── RECORDS
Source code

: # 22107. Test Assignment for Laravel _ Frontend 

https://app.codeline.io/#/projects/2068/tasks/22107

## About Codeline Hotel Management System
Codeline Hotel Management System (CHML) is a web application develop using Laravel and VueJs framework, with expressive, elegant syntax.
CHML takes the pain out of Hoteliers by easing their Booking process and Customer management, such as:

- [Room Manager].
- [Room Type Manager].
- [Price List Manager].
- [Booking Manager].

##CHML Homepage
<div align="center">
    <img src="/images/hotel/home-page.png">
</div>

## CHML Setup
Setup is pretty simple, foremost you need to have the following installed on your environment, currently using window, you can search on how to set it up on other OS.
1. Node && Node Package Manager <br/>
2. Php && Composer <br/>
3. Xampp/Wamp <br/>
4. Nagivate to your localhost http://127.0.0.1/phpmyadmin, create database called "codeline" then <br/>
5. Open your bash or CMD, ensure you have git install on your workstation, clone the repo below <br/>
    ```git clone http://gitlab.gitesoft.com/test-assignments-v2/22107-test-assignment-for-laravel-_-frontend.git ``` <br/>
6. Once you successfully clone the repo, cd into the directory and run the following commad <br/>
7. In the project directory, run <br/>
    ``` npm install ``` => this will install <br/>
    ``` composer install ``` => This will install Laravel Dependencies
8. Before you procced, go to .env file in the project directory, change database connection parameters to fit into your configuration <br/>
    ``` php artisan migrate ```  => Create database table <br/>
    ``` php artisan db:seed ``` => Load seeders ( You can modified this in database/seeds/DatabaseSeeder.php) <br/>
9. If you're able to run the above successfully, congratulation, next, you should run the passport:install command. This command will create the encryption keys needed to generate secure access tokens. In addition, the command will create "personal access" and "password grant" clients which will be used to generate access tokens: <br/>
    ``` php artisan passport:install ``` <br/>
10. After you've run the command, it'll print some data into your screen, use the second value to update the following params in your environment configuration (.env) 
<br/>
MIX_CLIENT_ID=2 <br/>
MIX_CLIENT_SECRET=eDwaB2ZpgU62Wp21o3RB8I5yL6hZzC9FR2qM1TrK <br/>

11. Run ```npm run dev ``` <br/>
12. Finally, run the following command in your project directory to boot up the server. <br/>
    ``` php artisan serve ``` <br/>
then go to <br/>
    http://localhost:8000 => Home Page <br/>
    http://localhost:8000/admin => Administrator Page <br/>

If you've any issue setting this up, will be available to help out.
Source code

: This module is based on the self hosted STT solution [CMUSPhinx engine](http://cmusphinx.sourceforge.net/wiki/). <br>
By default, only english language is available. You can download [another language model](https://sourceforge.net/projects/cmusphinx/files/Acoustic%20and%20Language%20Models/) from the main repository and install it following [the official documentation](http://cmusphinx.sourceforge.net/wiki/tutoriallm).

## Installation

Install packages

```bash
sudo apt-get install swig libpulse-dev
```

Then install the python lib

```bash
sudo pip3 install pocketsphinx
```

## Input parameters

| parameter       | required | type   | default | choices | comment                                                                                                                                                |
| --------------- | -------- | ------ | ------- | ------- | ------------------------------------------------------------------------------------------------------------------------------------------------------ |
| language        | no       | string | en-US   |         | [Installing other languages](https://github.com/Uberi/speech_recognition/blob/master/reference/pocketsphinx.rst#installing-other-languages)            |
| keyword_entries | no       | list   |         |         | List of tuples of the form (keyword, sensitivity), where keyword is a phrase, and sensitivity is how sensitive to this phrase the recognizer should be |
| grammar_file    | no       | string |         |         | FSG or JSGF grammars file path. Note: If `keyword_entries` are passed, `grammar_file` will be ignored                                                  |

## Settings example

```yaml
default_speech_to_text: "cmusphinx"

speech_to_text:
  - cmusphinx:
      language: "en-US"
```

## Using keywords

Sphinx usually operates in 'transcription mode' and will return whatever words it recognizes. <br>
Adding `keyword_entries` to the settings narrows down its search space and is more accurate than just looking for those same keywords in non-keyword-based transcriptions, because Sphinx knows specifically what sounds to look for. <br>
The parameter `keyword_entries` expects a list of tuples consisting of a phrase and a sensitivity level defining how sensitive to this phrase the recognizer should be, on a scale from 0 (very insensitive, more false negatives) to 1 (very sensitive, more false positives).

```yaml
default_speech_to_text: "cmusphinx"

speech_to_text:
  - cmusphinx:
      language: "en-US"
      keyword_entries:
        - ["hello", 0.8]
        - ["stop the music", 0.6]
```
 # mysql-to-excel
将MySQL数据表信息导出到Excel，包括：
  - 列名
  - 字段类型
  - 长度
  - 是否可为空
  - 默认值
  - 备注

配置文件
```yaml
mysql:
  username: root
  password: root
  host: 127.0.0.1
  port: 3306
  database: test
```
────
### WHAT IS NEEDED
From the first line of the records above to the line that contains "in database/seeds/DatabaseSeeder.php) <br/>", quote each line exactly.

### ANSWER TO THIS PROBLEM
Source code

: # 22107. Test Assignment for Laravel _ Frontend 

https://app.codeline.io/#/projects/2068/tasks/22107

## About Codeline Hotel Management System
Codeline Hotel Management System (CHML) is a web application develop using Laravel and VueJs framework, with expressive, elegant syntax.
CHML takes the pain out of Hoteliers by easing their Booking process and Customer management, such as:

- [Room Manager].
- [Room Type Manager].
- [Price List Manager].
- [Booking Manager].

##CHML Homepage
<div align="center">
    <img src="/images/hotel/home-page.png">
</div>

## CHML Setup
Setup is pretty simple, foremost you need to have the following installed on your environment, currently using window, you can search on how to set it up on other OS.
1. Node && Node Package Manager <br/>
2. Php && Composer <br/>
3. Xampp/Wamp <br/>
4. Nagivate to your localhost http://127.0.0.1/phpmyadmin, create database called "codeline" then <br/>
5. Open your bash or CMD, ensure you have git install on your workstation, clone the repo below <br/>
    ```git clone http://gitlab.gitesoft.com/test-assignments-v2/22107-test-assignment-for-laravel-_-frontend.git ``` <br/>
6. Once you successfully clone the repo, cd into the directory and run the following commad <br/>
7. In the project directory, run <br/>
    ``` npm install ``` => this will install <br/>
    ``` composer install ``` => This will install Laravel Dependencies
8. Before you procced, go to .env file in the project directory, change database connection parameters to fit into your configuration <br/>
    ``` php artisan migrate ```  => Create database table <br/>
    ``` php artisan db:seed ``` => Load seeders ( You can modified this in database/seeds/DatabaseSeeder.php) <br/>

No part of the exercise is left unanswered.